After she got us taken care of, she moved over to a corner of the bar where she pulled out a spinning wheel and started spinning thread. I had just read an article in the July issue of National Geographic about how Gandhi encouraged his followers to spin their own thread as a basis for Indian freedom from British rule. I asked her if she knew that tidbit about Gandhi, and her eyes lit up and we launched into a conversation about Gandhi, mediation, Martin Luther King and Jesus. 

Meanwhile, her 90-year old mother had entered the bar and my friend started talking to her. We found out that as a young woman, she was a real life “Rosie the Riveter,” drilling the holes on the leading wing of B-29s for the riveters to put the rivets in the wing.
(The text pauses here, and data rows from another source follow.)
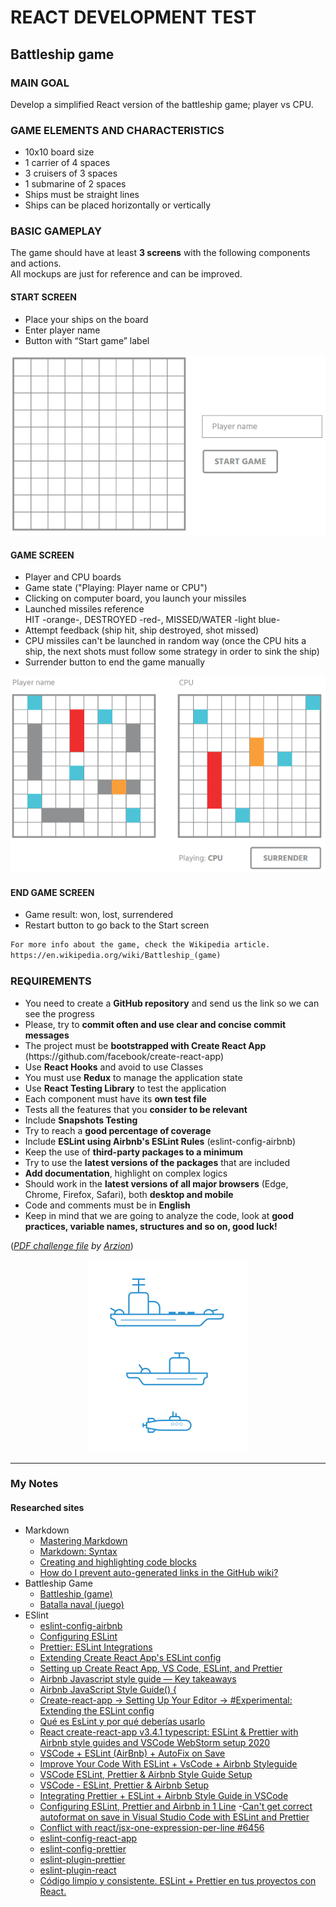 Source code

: # REACT DEVELOPMENT TEST

## Battleship game

### MAIN GOAL

Develop a simplified React version of the battleship game; player vs CPU.

### GAME ELEMENTS AND CHARACTERISTICS

- 10x10 board size
- 1 carrier of 4 spaces
- 3 cruisers of 3 spaces
- 1 submarine of 2 spaces
- Ships must be straight lines
- Ships can be placed horizontally or vertically

### BASIC GAMEPLAY

The game should have at least **3 screens** with the following components and actions.
<br/>All mockups are just for reference and can be improved.

#### START SCREEN

- Place your ships on the board
- Enter player name
- Button with “Start game” label

<p align="center">
    <img src="README_START_SCREEN.png" alt="Start Screen Screenshot"/>
</p>

#### GAME SCREEN

- Player and CPU boards
- Game state ("Playing: Player name or CPU")
- Clicking on computer board, you launch your missiles
- Launched missiles reference<br>HIT -orange-, DESTROYED -red-, MISSED/WATER -light blue-
- Attempt feedback (ship hit, ship destroyed, shot missed)
- CPU missiles can't be launched in random way (once the CPU hits a ship, the next shots must follow some strategy in order to sink the ship)
- Surrender button to end the game manually

<p align="center">
    <img src="README_GAME_SCREEN.png" alt="Game Screen Screenshot"/>
</p>

#### END GAME SCREEN

- Game result: won, lost, surrendered
- Restart button to go back to the Start screen

<p align="center">

```html
For more info about the game, check the Wikipedia article.
https://en.wikipedia.org/wiki/Battleship_(game)
```

</p>

### REQUIREMENTS

- You need to create a **GitHub repository** and send us the link so we can see the progress
- Please, try to **commit often and use clear and concise commit messages**
- The project must be **bootstrapped with Create React App** (<span>https</span>://github.com/facebook/create-react-app)
- Use **React Hooks** and avoid to use Classes
- You must use **Redux** to manage the application state
- Use **React Testing Library** to test the application
- Each component must have its **own test file**
- Tests all the features that you **consider to be relevant**
- Include **Snapshots Testing**
- Try to reach a **good percentage of coverage**
- Include **ESLint using Airbnb's ESLint Rules** (eslint-config-airbnb)
- Keep the use of **third-party packages to a minimum**
- Try to use the **latest versions of the packages** that are included
- **Add documentation**, highlight on complex logics
- Should work in the **latest versions of all major browsers** (Edge, Chrome, Firefox, Safari), both **desktop and mobile**
- Code and comments must be in **English**
- Keep in mind that we are going to analyze the code, look at **good practices, variable names, structures and so on, good luck!**

(_[PDF challenge file](<Battleship-FrontendReact(5).pdf>) by [Arzion](https://www.arzion.com/)_)

<p align="center">
    <img src="README_SHIPS.png" alt="Ships Screenshot"/>
</p>

---

### My Notes

#### Researched sites

- Markdown
  - [Mastering Markdown](https://guides.github.com/features/mastering-markdown)
  - [Markdown: Syntax](https://daringfireball.net/projects/markdown/syntax#html)
  - [Creating and highlighting code blocks](https://docs.github.com/en/github/writing-on-github/creating-and-highlighting-code-blocks)
  - [How do I prevent auto-generated links in the GitHub wiki?](https://stackoverflow.com/questions/25706012/how-do-i-prevent-auto-generated-links-in-the-github-wiki)
- Battleship Game
  - [Battleship (game)](<https://en.wikipedia.org/wiki/Battleship_(game)>)
  - [Batalla naval (juego)](<https://es.wikipedia.org/wiki/Batalla_naval_(juego)>)
- ESlint
  - [eslint-config-airbnb](https://www.npmjs.com/package/eslint-config-airbnb)
  - [Configuring ESLint](https://eslint.org/docs/user-guide/configuring)
  - [Prettier: ESLint Integrations](https://prettier.io/docs/en/related-projects.html#eslint-integrations)
  - [Extending Create React App's ESLint config](https://gaya.pizza/articles/extending-cra-eslint-airbnb/)
  - [Setting up Create React App, VS Code, ESLint, and Prettier](https://readwriteexercise.com/posts/setting-up-create-react-app-vs-code-eslint-prettier/)
  - [Airbnb Javascript style guide — Key takeaways](https://medium.com/docon/airbnb-javascript-style-guide-key-takeaways-ffd0370c053)
  - [Airbnb JavaScript Style Guide() {](https://github.com/airbnb/javascript)
  - [Create-react-app -> Setting Up Your Editor -> #Experimental: Extending the ESLint config](https://create-react-app.dev/docs/setting-up-your-editor/#experimental-extending-the-eslint-config)
  - [Qué es EsLint y por qué deberías usarlo](https://antoniomasia.com/que-es-eslint-y-por-que-deberias-usarlo/)
  - [React create-react-app v3.4.1 typescript: ESLint & Prettier with Airbnb style guides and VSCode WebStorm setup 2020](https://medium.com/react-courses/react-create-react-app-v3-4-1-a55f3e7a8d6d)
  - [VSCode + ESLint (AirBnb) + AutoFix on Save](https://www.youtube.com/watch?v=A0vyk3y4tDk)
  - [Improve Your Code With ESLint + VsCode + Airbnb Styleguide](https://www.youtube.com/watch?v=mfGkKlMDfwQ)
  - [VSCode ESLint, Prettier & Airbnb Style Guide Setup](https://www.youtube.com/watch?v=SydnKbGc7W8)
  - [VSCode - ESLint, Prettier & Airbnb Setup](https://gist.github.com/bradtraversy/aab26d1e8983d9f8d79be1a9ca894ab4)
  - [Integrating Prettier + ESLint + Airbnb Style Guide in VSCode](https://blog.echobind.com/integrating-prettier-eslint-airbnb-style-guide-in-vscode-47f07b5d7d6a)
  - [Configuring ESLint, Prettier and Airbnb in 1 Line](https://medium.com/javascript-in-plain-english/configuring-eslint-prettier-and-airbnb-in-1-line-164ab8f1e8c7) -[Can't get correct autoformat on save in Visual Studio Code with ESLint and Prettier](https://stackoverflow.com/questions/52102705/cant-get-correct-autoformat-on-save-in-visual-studio-code-with-eslint-and-prett)
  - [Conflict with react/jsx-one-expression-per-line #6456](https://github.com/prettier/prettier/issues/6456)
  - [eslint-config-react-app](https://github.com/facebook/create-react-app/tree/master/packages/eslint-config-react-app)
  - [eslint-config-prettier](https://github.com/prettier/eslint-config-prettier)
  - [eslint-plugin-prettier](https://github.com/prettier/eslint-plugin-prettier)
  - [eslint-plugin-react](https://github.com/yannickcr/eslint-plugin-react)
  - [Código limpio y consistente. ESLint + Prettier en tus proyectos con React.](https://dev.to/ericksarabia/codigo-limpio-y-consistente-eslint-prettier-en-tus-proyectos-con-react-462f)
When she opened the Inn in the early ‘60s, she was the first woman in their city to apply for a liquor license and had spent years working against “the establishment.” Along the way, she befriended the local Sioux, welcoming them into her bar and treating them as friends, to the point where they made her an honorary member of the tribe. 

We left to grab some dinner at the place across the street, and I said to my friend as we marvelled about the conversations we had just had, “Funny, you’d never guess it, but that place is holy ground.” Unbeknownst to us, we had walked into a place that, just below the surface, was full of Spirit. Just below the surface, there was a desire to live deeply in the now, there were actions for justice, there were struggles for equality. 

Something I’ve come to learn about myself is that while I’m a raging extrovert, it’s not the party that I’m always looking for. Rather, I want to go deep. I want to go below the surface and hear what’s really going on. I want to create a space, wherever I go, that allows for people to open up and feel safe revealing their true selves. But in the hustle and bustle of “real life,” it’s difficult. It takes intention and the skill to ask good questions. Mostly it takes time. It means not being in a rush to get off to the next place. But I’ve learned that this space is where I feel most alive.

And I don’t think I’m unique in this. I think all of us long for true, deep interaction with people. But we don’t know where to begin. All I’d say is begin where you are. Try out a question. Ask somebody something beyond “how’s the weather,” and “what about the Cubs,” and see where it goes. Not everyone is open to this and you’ll know almost immediately when someone has their guard up. But more often than you think, if you really lean in, people want to talk about their lives and have more than surface conversation.

So, may you this week find holy ground in unexpected places like an odd little biker bar Inn in podunk, Nebraska.